Wadena Mayor Wayne Wolden is planning to see the film but will approach it with mixed emotions. A new $38 million high school opened last week, but many residents continue to struggle financially and emotionally, he said.
"I believe the intent [of the film] is to show the force and the power of a tornado, and if it shows the miracles we experienced, then it will have done its job," he said.
Mike Day, executive producer of "Tornado Alley" and senior vice president of the Science Museum, is touring Minnesota and Wisconsin this week with one of the film's stars: the 14,000-pound armored Tornado Intercept Vehicle (TIV). He said the film promises to blend science, education and terror in equal measures.
"Tornado Alley" focuses on Sean Casey, star of the Discovery Channel's "Storm Chasers" series, and an Imax filmmaker who designed and built the TIV. It took eight years to make because that's how long it took for Casey to get into a tornado.
Much of the footage was shot in 2009 and 2010 in collaboration with Vortex 2, a research project that sent hundreds of researchers across the Great Plains in May and June of 2009 and 2010 with instructions to get in the path of tornadoes with barometers, wind speed and temperature detectors and, of course, cameras. Day said the film will leave out the tedium many of them experienced, particularly in 2009, when their only intercept came on the final day of the project.
"It condenses everything," he said of the film. "... But it doesn't miss the point of how dangerous it is."
If the TIV's visit Monday to Rochester is any indication, the film is at least likely to connect with Minnesotans' fascination with severe weather and the ways that people document it.

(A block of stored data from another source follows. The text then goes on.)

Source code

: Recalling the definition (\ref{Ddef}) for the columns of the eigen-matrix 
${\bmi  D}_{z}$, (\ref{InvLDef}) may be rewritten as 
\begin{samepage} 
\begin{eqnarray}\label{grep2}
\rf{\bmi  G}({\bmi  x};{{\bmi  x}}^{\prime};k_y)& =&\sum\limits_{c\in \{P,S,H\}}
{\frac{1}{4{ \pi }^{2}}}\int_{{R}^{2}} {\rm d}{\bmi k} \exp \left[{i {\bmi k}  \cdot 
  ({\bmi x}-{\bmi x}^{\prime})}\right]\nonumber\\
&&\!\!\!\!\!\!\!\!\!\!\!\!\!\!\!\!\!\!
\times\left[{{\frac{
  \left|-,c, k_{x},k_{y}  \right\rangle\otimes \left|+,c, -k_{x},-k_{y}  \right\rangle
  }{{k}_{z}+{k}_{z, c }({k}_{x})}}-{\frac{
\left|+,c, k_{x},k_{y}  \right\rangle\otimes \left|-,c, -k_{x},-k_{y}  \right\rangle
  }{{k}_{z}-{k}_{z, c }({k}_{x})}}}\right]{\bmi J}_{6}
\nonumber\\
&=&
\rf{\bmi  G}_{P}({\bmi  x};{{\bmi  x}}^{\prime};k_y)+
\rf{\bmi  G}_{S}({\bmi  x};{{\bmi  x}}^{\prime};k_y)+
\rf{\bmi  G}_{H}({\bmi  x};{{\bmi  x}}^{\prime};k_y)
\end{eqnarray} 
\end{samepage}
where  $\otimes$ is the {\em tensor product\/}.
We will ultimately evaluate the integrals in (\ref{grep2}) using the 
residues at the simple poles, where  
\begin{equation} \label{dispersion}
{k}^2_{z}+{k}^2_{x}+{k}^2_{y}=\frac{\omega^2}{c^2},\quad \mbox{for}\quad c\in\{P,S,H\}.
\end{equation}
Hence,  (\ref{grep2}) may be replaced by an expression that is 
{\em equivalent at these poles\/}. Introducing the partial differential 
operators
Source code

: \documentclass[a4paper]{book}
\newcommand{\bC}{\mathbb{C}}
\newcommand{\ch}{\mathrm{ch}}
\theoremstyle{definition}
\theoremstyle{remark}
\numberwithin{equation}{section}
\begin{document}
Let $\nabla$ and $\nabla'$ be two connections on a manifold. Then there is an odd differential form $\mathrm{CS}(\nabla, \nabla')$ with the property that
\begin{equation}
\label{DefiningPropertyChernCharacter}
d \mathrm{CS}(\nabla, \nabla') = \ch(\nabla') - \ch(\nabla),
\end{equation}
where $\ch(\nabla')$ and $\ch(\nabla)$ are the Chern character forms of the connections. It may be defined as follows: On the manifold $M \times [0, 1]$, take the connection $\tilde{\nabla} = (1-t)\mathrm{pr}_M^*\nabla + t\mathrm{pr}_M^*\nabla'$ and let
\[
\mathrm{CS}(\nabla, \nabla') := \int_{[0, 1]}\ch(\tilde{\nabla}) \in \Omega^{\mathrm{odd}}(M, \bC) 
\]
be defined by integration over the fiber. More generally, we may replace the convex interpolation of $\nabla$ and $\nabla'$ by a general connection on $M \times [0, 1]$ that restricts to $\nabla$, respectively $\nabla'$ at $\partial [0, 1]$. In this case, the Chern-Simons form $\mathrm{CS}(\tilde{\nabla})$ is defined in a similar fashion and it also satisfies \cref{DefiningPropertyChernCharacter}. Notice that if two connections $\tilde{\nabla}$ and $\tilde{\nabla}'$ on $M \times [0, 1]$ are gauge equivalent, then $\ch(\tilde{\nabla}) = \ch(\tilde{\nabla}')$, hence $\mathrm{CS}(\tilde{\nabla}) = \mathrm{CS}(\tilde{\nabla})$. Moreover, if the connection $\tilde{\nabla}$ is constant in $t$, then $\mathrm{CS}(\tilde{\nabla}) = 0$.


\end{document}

A stream of visitors, many of them parents with children, and some of them trained storm spotters and fans of "Storm Chasers," peeked through the open windows at the no-nonsense interior with its swivel seats, glass dome and mount for a 70-millimeter Imax camera.
Ten-year-old Caleb Timmerman couldn't seem to say enough about the vehicle that has withstood 150-mile-per-hour winds and looks like part bomber, part tank, part insect and part alien cruise ship.
"It's very cool. It has heavy-duty armor. It can't be punctured!" he said. "I like the color. It looks evil!"
The TIV is scheduled to visit St. Cloud on Wednesday and Duluth on Thursday.
Despite the high-profile attention tornadoes have received in recent years, much about them remains mysterious. Researchers would like to find out why some storms produce tornadoes but most don't, and what generates tornados of various strengths.
Brandon Ivey, meteorologist and navigator on the TIV, said he isn't disappointed that this year brought roughly one-third fewer tornadoes than normal (in an age when tornado counts generally have been up).
"After chasing so many in 2011, and seeing so many communities destroyed, it's about time Mother Nature took a break," he said.
"You never want to see that," he added, describing the experience of seeing the EF4 tornado chew up Wadena. "It takes a toll on you. Hopefully people will be fascinated and intrigued by the movie. But hopefully they'll also learn some respect for tornadoes and the power behind the weather."